I was soon on the 2921m summit of Pic Carlit, with nobody else around. The views were of course extensive and uninterrupted, given that this is the highest peak in the Eastern Pyrenees.
The traverse took me down steep rough scree on the west side of the hill, which provided a rapid descent before the angle eased to lead out to trail junctions below the Estany de Lanós dam, which linked me onto the GR7.
I took a short but much-needed rest for lunch just beside the bridge across the Rec de Lanós before picking up the long contouring trail which lead down to Porté-Puymorens.
The temperature was rising as I dropped down into the valley, so I took another short rest in bar at Porté-Puymorens to buy a cold drink and get out of the sun for a few minutes.
The next section linked past the Puymorens road tunnel entrance, then turned back uphill for the long drag up the Campcardos valley to the Portella Blanca d'Andorra 2517m which is one of 2 places where France, Spain and Andorra all meet. I my case I took the trail down into Spain rather than Andorra, and would not return into France again until Day 13 at the Breche de Roland.

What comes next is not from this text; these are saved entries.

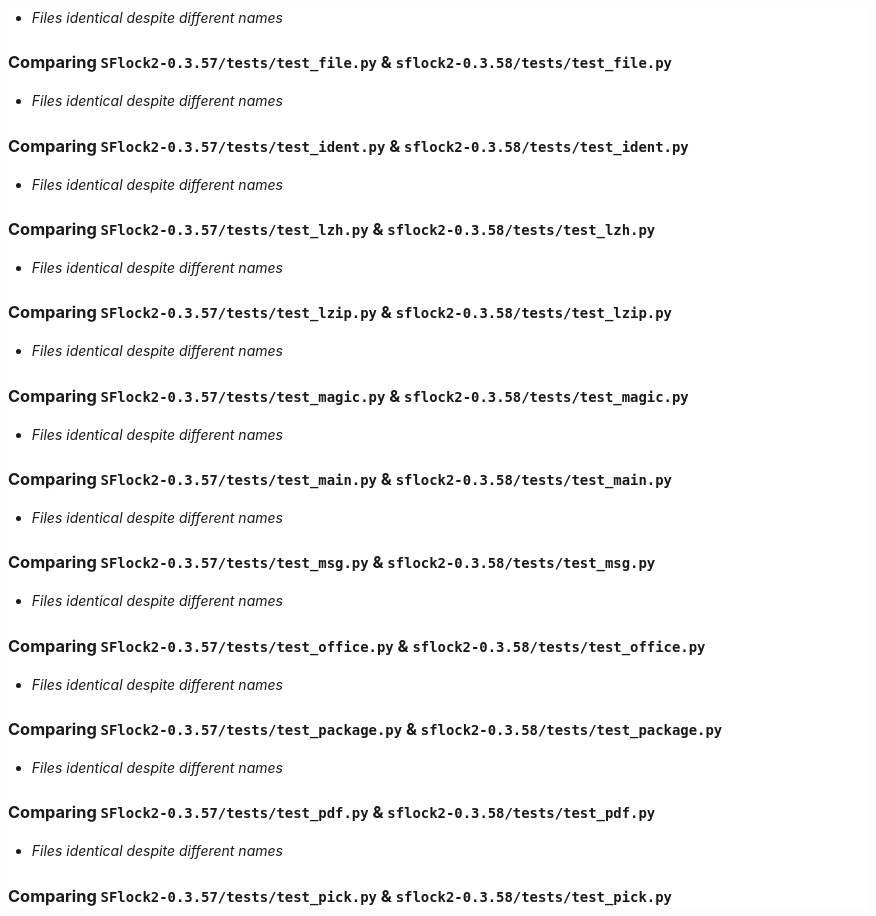  * *Files identical despite different names*

### Comparing `SFlock2-0.3.57/tests/test_file.py` & `sflock2-0.3.58/tests/test_file.py`

 * *Files identical despite different names*

### Comparing `SFlock2-0.3.57/tests/test_ident.py` & `sflock2-0.3.58/tests/test_ident.py`

 * *Files identical despite different names*

### Comparing `SFlock2-0.3.57/tests/test_lzh.py` & `sflock2-0.3.58/tests/test_lzh.py`

 * *Files identical despite different names*

### Comparing `SFlock2-0.3.57/tests/test_lzip.py` & `sflock2-0.3.58/tests/test_lzip.py`

 * *Files identical despite different names*

### Comparing `SFlock2-0.3.57/tests/test_magic.py` & `sflock2-0.3.58/tests/test_magic.py`

 * *Files identical despite different names*

### Comparing `SFlock2-0.3.57/tests/test_main.py` & `sflock2-0.3.58/tests/test_main.py`

 * *Files identical despite different names*

### Comparing `SFlock2-0.3.57/tests/test_msg.py` & `sflock2-0.3.58/tests/test_msg.py`

 * *Files identical despite different names*

### Comparing `SFlock2-0.3.57/tests/test_office.py` & `sflock2-0.3.58/tests/test_office.py`

 * *Files identical despite different names*

### Comparing `SFlock2-0.3.57/tests/test_package.py` & `sflock2-0.3.58/tests/test_package.py`

 * *Files identical despite different names*

### Comparing `SFlock2-0.3.57/tests/test_pdf.py` & `sflock2-0.3.58/tests/test_pdf.py`

 * *Files identical despite different names*

### Comparing `SFlock2-0.3.57/tests/test_pick.py` & `sflock2-0.3.58/tests/test_pick.py`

Time was marching on, and all the distances seemed longer than they looked on the map, but I eventually reached the Cabana dels Esparvers crossroads of trails, where I linked onto the GR11 for the climb up to Col d'Illa 2543m to cross into Andorra. By this time it was after 9pm and getting quite cold and chilly. I stopped briefly to put on a jacket and to find my headtorch.
I thought I may need to stop at the next refuge, but there were a few people around and I didn't fancy the look of it, so I just walked straight past and started dropping down zig-zags through rugged terrain.
The light was fading fast, so as soon as I saw the first decent area of flat ground, I threw up the tent at just after 10pm and crashed out for the night, thinking it would be a short walk down to Encamp for breakfast in the morning.